## DATA PROVIDED
- - - - - - -

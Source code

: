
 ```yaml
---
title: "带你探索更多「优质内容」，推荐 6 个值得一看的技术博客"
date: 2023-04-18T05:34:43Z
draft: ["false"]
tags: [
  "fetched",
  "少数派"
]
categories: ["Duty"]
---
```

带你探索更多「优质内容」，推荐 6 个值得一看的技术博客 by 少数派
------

- - - - - - -

## WORK INSTRUCTION
Show the lines of the material that contain the word "带你探索更多".

## WRITTEN RESPONSE
title: "带你探索更多「优质内容」，推荐 6 个值得一看的技术博客"
带你探索更多「优质内容」，推荐 6 个值得一看的技术博客 by 少数派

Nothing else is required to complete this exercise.